他们听到远处传来动静,明显有他人正朝这边过来。
他们恐涉及人员太多,撞上本地豪强,只能先将我掳回山寨再议。
“我将身份暴出,他们疑窦渐生。
我趁机询问他们消息从何而来。
那头领说,是接到一封信。
我看过那封信,信上字迹像是故意写得歪歪扭扭,不可辨认。
但我认得上面的墨迹。
”
王婉仪双目赤红:“我与王夫人平日无事会做些小玩意,香囊香包或是砚台墨条。
那墨是我们亲手做的,与别家不同,除寻常墨香外,还会有股淡淡的花香,磨墨书写,能留存三日。

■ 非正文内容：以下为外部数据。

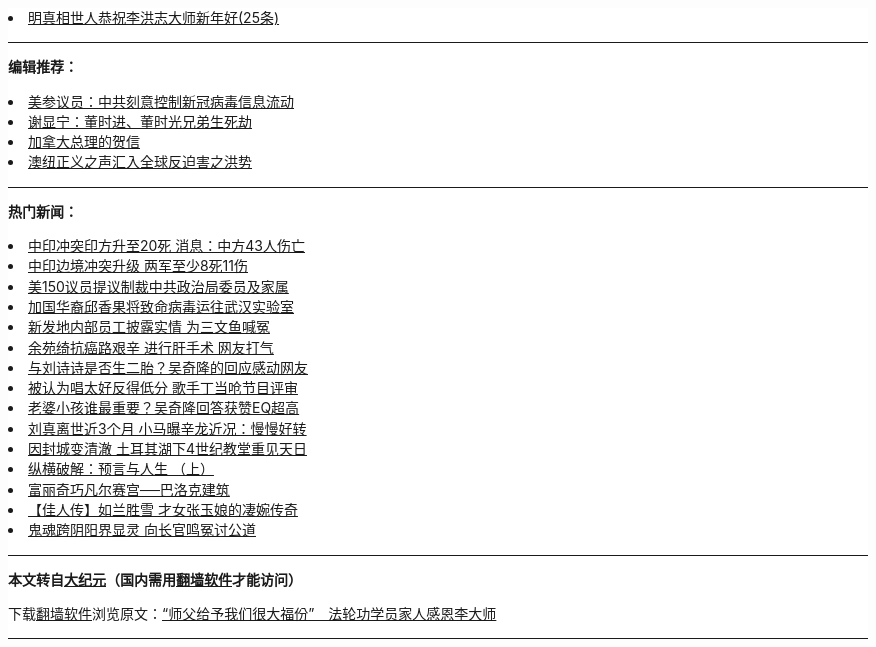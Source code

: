 <li><a href="/gb/17/1/27/n8751500.md#1">明真相世人恭祝李洪志大师新年好(25条)</a></li>
<hr>


<strong>编辑推荐：</strong>
<li><a href="/gb/20/2/22/n11887949.md#1">美参议员：中共刻意控制新冠病毒信息流动</a></li>
<li><a href="/gb/18/11/30/n10882697.md#1" target="_blank">谢显宁：董时进、董时光兄弟生死劫</a></li><li><a href="/gb/15/12/10/n4593139.md?dfh#1" target="_blank">加拿大总理的贺信</a></li><li><a href="/gb/19/7/23/n11403596.md#1" target="_blank">澳纽正义之声汇入全球反迫害之洪势</a></li>
<hr>

<strong>热门新闻：</strong>
<li><a href="/gb/20/6/16/n12190320.md#1">中印冲突印方升至20死 消息：中方43人伤亡</a></li>
<li><a href="/gb/20/6/16/n12189414.md#1">中印边境冲突升级 两军至少8死11伤</a></li>
<li><a href="/gb/20/6/15/n12187376.md#1">美150议员提议制裁中共政治局委员及家属</a></li>
<li><a href="/gb/20/6/15/n12186268.md#1">加国华裔邱香果将致命病毒运往武汉实验室</a></li>
<li><a href="/gb/20/6/16/n12190064.md#1">新发地内部员工披露实情 为三文鱼喊冤</a></li>
<li><a href="/gb/20/6/15/n12185955.md#1">余苑绮抗癌路艰辛 进行肝手术 网友打气</a></li>
<li><a href="/gb/20/6/14/n12185206.md#1">与刘诗诗是否生二胎？吴奇隆的回应感动网友</a></li>
<li><a href="/gb/20/6/14/n12185250.md#1">被认为唱太好反得低分 歌手丁当呛节目评审</a></li>
<li><a href="/gb/20/6/15/n12187794.md#1">老婆小孩谁最重要？吴奇隆回答获赞EQ超高</a></li>
<li><a href="/gb/20/6/15/n12186360.md#1">刘真离世近3个月 小马曝辛龙近况：慢慢好转</a></li>
<li><a href="/gb/20/6/15/n12186774.md#1">因封城变清澈 土耳其湖下4世纪教堂重见天日</a></li>
<li><a href="/gb/20/6/2/n12153788.md#1">纵横破解：预言与人生 （上）</a></li>
<li><a href="/gb/8/5/30/n2136550.md#1">富丽奇巧凡尔赛宫──巴洛克建筑</a></li>
<li><a href="/gb/20/6/12/n12181432.md#1">【佳人传】如兰胜雪 才女张玉娘的凄婉传奇</a></li>
<li><a href="/gb/20/6/5/n12162913.md#1">鬼魂跨阴阳界显灵  向长官鸣冤讨公道</a></li>
<hr>

<strong>本文转自<a href="https://www.epochtimes.com">大纪元</a>（国内需用<a href="https://github.com/bannedbook/fanqiang/wiki">翻墙软件</a>才能访问）</strong><p>下载<a href="https://github.com/bannedbook/fanqiang/wiki">翻墙软件</a>浏览原文：<a href="https://www.epochtimes.com/gb/17/1/29/n8757870.htm">“师父给予我们很大福份”　法轮功学员家人感恩李大师</a></p><hr>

“而且未免家中发现,我出城之事只有我与王夫人二人得知。
消息是谁放出来的,几乎不言而喻,唯有……唯有……”
王婉仪闭上眼,好一会儿后才缓缓睁开:“我与山匪首领同时猜到这是一个局,但两人还没来得及互通消息,商量出个对策,外面就传,官兵杀上来了。
“山匪首领再顾不得我,只能将我先捆起来出去应战。
我不知道外面发生了什么,只听到混乱的厮杀喊叫之声,然后起火了。
“我用脚够到旁边的瓦罐将之打破,用碎瓦片不断地去磨手上的绳索,等我磨断脱去桎梏,火势已经越来越大。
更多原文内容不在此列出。